Collection entries:
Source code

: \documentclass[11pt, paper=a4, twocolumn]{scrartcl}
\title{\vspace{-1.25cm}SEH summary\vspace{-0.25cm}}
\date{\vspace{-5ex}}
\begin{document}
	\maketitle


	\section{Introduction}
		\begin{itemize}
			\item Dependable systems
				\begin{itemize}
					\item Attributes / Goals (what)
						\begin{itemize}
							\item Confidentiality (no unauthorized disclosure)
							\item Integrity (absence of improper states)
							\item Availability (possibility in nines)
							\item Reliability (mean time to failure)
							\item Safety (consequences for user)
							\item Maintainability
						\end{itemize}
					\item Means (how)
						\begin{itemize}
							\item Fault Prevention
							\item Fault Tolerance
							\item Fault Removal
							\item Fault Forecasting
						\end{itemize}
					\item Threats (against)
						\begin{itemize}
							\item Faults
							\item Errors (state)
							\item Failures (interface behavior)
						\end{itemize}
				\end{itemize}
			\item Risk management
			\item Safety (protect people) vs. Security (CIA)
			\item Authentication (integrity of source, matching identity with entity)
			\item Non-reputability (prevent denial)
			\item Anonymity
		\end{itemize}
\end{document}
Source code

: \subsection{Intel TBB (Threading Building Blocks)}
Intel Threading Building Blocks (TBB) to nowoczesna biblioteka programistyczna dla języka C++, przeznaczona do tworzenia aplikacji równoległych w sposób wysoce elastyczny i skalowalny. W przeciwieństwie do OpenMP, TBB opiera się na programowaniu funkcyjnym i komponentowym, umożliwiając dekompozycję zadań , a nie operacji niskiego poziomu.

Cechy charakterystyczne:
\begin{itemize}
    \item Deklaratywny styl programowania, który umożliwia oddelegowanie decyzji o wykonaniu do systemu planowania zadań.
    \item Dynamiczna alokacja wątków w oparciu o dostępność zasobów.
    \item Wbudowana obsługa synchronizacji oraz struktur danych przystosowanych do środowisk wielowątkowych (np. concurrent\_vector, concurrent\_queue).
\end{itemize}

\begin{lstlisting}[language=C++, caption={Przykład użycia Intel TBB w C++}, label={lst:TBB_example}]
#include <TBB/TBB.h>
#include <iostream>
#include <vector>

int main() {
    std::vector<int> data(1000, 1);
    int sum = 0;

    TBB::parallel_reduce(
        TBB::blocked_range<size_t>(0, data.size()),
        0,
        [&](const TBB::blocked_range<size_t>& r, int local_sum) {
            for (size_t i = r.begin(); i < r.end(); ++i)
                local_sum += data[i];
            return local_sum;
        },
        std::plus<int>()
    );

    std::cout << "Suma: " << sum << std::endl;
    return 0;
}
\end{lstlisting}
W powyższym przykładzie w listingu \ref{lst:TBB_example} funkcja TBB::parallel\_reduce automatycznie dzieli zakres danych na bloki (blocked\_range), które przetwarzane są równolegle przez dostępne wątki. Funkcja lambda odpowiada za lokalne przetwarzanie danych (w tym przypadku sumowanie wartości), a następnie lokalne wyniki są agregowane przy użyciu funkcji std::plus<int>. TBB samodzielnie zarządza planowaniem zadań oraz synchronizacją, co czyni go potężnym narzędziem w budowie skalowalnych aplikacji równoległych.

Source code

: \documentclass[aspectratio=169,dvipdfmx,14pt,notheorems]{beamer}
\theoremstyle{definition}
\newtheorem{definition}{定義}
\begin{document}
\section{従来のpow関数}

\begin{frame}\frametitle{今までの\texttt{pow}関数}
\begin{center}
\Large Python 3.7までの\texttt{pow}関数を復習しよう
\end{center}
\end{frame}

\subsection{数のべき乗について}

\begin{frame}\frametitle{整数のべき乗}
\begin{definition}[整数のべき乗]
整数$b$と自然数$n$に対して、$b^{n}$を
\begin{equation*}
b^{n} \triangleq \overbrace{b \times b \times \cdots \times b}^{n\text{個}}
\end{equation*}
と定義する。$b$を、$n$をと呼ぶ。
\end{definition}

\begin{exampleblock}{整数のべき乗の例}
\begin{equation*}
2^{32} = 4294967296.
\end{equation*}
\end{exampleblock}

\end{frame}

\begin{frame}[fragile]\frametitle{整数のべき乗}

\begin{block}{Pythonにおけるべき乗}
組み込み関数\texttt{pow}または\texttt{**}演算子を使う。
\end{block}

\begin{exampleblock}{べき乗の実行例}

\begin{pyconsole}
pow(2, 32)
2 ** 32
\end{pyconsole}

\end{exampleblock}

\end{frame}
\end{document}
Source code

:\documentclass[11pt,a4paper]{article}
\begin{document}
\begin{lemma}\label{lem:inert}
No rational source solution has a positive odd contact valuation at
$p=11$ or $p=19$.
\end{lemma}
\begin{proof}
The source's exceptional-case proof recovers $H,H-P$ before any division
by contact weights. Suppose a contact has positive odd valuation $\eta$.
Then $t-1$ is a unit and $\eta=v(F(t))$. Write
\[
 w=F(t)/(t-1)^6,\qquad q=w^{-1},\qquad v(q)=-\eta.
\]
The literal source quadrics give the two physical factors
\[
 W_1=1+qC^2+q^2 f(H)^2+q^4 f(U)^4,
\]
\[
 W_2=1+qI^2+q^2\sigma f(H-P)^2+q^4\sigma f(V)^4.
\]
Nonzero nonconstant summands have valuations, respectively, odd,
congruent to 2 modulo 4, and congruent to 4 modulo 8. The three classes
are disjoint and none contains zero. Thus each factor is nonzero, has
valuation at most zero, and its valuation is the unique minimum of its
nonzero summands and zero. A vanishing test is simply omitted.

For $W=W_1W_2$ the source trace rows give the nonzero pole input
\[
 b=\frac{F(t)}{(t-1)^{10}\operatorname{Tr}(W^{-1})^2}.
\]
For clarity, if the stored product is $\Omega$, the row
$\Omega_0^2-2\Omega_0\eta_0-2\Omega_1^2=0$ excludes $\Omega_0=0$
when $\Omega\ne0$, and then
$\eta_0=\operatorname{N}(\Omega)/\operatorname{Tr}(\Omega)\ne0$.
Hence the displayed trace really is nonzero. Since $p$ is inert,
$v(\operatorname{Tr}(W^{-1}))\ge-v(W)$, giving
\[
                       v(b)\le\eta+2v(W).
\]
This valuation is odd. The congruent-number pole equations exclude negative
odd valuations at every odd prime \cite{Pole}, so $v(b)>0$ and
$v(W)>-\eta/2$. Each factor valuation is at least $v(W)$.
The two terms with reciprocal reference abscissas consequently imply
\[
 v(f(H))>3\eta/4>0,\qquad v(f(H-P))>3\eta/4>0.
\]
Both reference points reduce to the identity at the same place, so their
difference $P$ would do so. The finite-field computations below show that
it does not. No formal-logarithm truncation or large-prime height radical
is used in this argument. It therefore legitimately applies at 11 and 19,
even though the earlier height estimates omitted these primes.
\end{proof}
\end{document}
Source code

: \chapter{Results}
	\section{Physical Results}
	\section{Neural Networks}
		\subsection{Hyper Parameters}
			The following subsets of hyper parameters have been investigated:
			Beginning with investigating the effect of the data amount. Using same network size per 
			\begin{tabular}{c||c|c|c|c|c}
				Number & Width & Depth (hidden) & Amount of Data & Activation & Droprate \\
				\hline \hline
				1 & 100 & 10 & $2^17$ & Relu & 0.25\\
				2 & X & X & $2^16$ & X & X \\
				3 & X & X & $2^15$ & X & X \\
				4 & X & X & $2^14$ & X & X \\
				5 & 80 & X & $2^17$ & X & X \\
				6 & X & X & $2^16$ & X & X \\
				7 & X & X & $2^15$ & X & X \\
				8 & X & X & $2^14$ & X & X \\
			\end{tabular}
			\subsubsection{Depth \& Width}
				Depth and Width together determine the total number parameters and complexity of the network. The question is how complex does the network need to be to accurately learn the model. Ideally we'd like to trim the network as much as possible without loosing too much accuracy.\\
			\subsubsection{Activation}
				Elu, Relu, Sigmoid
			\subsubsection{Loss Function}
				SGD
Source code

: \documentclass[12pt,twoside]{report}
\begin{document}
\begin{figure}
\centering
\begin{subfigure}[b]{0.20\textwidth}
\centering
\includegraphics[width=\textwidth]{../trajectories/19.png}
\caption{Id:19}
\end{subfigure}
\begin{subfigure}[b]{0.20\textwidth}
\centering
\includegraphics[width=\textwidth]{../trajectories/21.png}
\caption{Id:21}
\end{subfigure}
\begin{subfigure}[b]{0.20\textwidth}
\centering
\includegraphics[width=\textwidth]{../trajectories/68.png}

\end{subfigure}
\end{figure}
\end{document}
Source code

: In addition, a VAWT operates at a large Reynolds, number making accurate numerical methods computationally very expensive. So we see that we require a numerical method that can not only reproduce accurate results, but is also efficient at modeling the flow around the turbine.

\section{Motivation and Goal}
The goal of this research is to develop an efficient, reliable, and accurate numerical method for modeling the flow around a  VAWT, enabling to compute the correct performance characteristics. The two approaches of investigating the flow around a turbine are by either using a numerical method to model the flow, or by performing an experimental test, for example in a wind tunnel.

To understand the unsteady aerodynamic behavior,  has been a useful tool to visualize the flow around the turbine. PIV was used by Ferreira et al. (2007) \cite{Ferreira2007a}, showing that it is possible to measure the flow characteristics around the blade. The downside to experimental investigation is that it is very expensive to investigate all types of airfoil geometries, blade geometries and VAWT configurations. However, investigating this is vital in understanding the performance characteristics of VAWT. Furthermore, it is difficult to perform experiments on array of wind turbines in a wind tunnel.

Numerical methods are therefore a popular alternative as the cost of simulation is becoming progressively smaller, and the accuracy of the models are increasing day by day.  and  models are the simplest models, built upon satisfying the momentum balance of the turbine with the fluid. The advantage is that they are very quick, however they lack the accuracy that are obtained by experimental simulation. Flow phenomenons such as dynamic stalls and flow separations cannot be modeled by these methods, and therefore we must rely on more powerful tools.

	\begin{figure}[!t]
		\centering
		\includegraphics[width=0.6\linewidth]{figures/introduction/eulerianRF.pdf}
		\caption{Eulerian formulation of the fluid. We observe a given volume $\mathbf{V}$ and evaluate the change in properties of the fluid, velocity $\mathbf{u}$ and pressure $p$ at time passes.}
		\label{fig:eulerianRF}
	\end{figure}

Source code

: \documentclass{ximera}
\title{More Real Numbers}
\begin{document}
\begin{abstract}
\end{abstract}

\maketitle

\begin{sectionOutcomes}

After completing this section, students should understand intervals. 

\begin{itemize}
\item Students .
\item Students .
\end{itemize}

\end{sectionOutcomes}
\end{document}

• **Exercise brief**: If a line of the entries above holds the word "inert", count it; report only how many such lines there are.

• **Result**: 2